**ACTIVITY:** In the data that follows, find each line containing "float" and copy it.

MATERIAL SUPPLIED: Begin

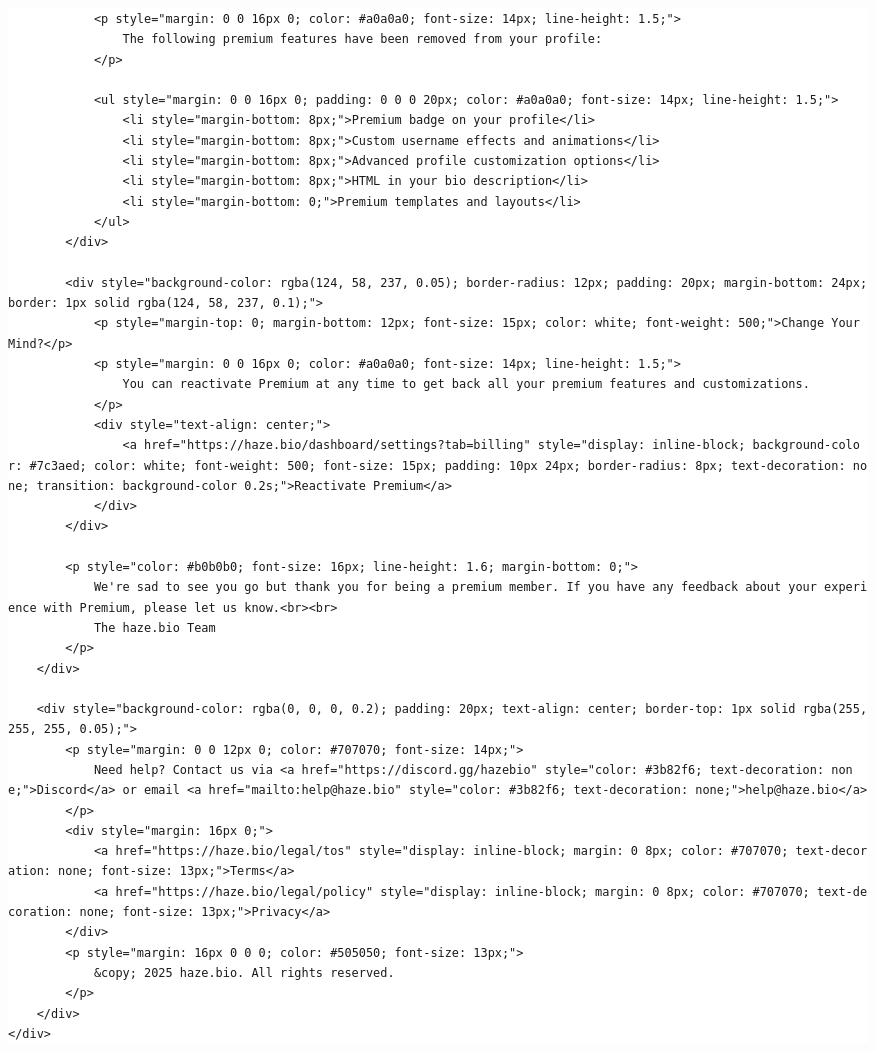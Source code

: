                 <p style="margin: 0 0 16px 0; color: #a0a0a0; font-size: 14px; line-height: 1.5;">
                    The following premium features have been removed from your profile:
                </p>
                
                <ul style="margin: 0 0 16px 0; padding: 0 0 0 20px; color: #a0a0a0; font-size: 14px; line-height: 1.5;">
                    <li style="margin-bottom: 8px;">Premium badge on your profile</li>
                    <li style="margin-bottom: 8px;">Custom username effects and animations</li>
                    <li style="margin-bottom: 8px;">Advanced profile customization options</li>
                    <li style="margin-bottom: 8px;">HTML in your bio description</li>
                    <li style="margin-bottom: 0;">Premium templates and layouts</li>
                </ul>
            </div>
            
            <div style="background-color: rgba(124, 58, 237, 0.05); border-radius: 12px; padding: 20px; margin-bottom: 24px; border: 1px solid rgba(124, 58, 237, 0.1);">
                <p style="margin-top: 0; margin-bottom: 12px; font-size: 15px; color: white; font-weight: 500;">Change Your Mind?</p>
                <p style="margin: 0 0 16px 0; color: #a0a0a0; font-size: 14px; line-height: 1.5;">
                    You can reactivate Premium at any time to get back all your premium features and customizations.
                </p>
                <div style="text-align: center;">
                    <a href="https://haze.bio/dashboard/settings?tab=billing" style="display: inline-block; background-color: #7c3aed; color: white; font-weight: 500; font-size: 15px; padding: 10px 24px; border-radius: 8px; text-decoration: none; transition: background-color 0.2s;">Reactivate Premium</a>
                </div>
            </div>
            
            <p style="color: #b0b0b0; font-size: 16px; line-height: 1.6; margin-bottom: 0;">
                We're sad to see you go but thank you for being a premium member. If you have any feedback about your experience with Premium, please let us know.<br><br>
                The haze.bio Team
            </p>
        </div>
        
        <div style="background-color: rgba(0, 0, 0, 0.2); padding: 20px; text-align: center; border-top: 1px solid rgba(255, 255, 255, 0.05);">
            <p style="margin: 0 0 12px 0; color: #707070; font-size: 14px;">
                Need help? Contact us via <a href="https://discord.gg/hazebio" style="color: #3b82f6; text-decoration: none;">Discord</a> or email <a href="mailto:help@haze.bio" style="color: #3b82f6; text-decoration: none;">help@haze.bio</a>
            </p>
            <div style="margin: 16px 0;">
                <a href="https://haze.bio/legal/tos" style="display: inline-block; margin: 0 8px; color: #707070; text-decoration: none; font-size: 13px;">Terms</a>
                <a href="https://haze.bio/legal/policy" style="display: inline-block; margin: 0 8px; color: #707070; text-decoration: none; font-size: 13px;">Privacy</a>
            </div>
            <p style="margin: 16px 0 0 0; color: #505050; font-size: 13px;">
                &copy; 2025 haze.bio. All rights reserved.
            </p>
        </div>
    </div>
</body>
</html>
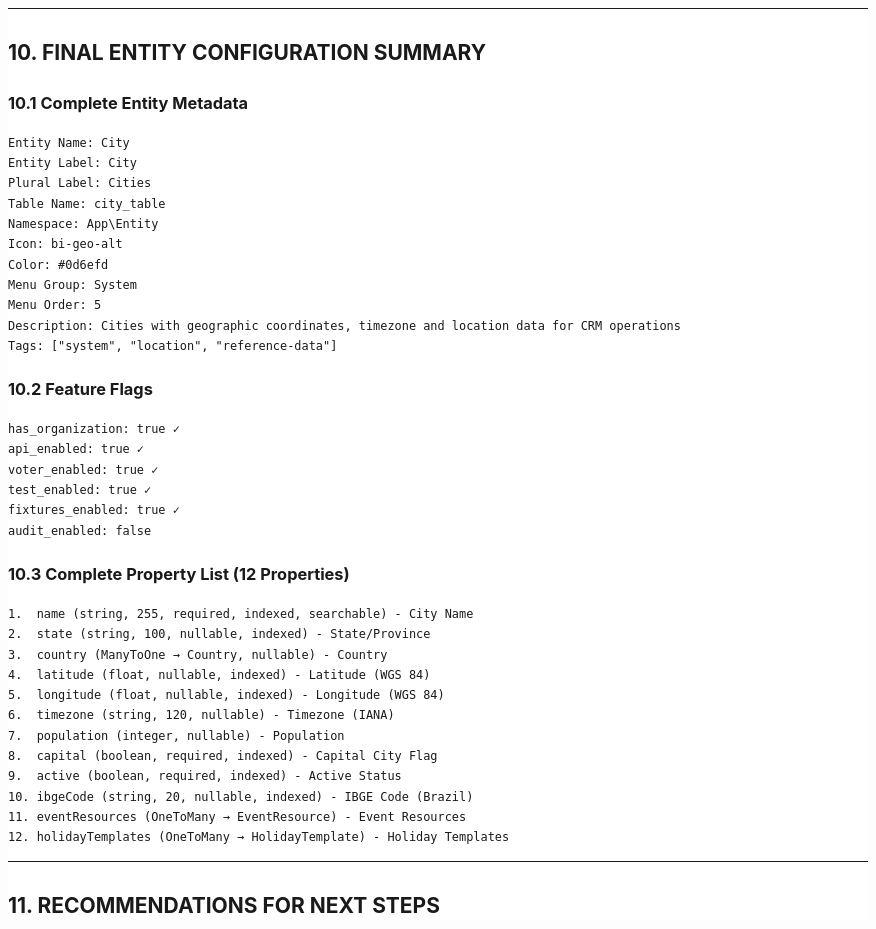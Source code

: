 
---

## 10. FINAL ENTITY CONFIGURATION SUMMARY

### 10.1 Complete Entity Metadata

```
Entity Name: City
Entity Label: City
Plural Label: Cities
Table Name: city_table
Namespace: App\Entity
Icon: bi-geo-alt
Color: #0d6efd
Menu Group: System
Menu Order: 5
Description: Cities with geographic coordinates, timezone and location data for CRM operations
Tags: ["system", "location", "reference-data"]
```

### 10.2 Feature Flags

```
has_organization: true ✓
api_enabled: true ✓
voter_enabled: true ✓
test_enabled: true ✓
fixtures_enabled: true ✓
audit_enabled: false
```

### 10.3 Complete Property List (12 Properties)

```
1.  name (string, 255, required, indexed, searchable) - City Name
2.  state (string, 100, nullable, indexed) - State/Province
3.  country (ManyToOne → Country, nullable) - Country
4.  latitude (float, nullable, indexed) - Latitude (WGS 84)
5.  longitude (float, nullable, indexed) - Longitude (WGS 84)
6.  timezone (string, 120, nullable) - Timezone (IANA)
7.  population (integer, nullable) - Population
8.  capital (boolean, required, indexed) - Capital City Flag
9.  active (boolean, required, indexed) - Active Status
10. ibgeCode (string, 20, nullable, indexed) - IBGE Code (Brazil)
11. eventResources (OneToMany → EventResource) - Event Resources
12. holidayTemplates (OneToMany → HolidayTemplate) - Holiday Templates
```

---

## 11. RECOMMENDATIONS FOR NEXT STEPS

MATERIAL SUPPLIED: End

**RESULT:**
4.  latitude (float, nullable, indexed) - Latitude (WGS 84)
5.  longitude (float, nullable, indexed) - Longitude (WGS 84)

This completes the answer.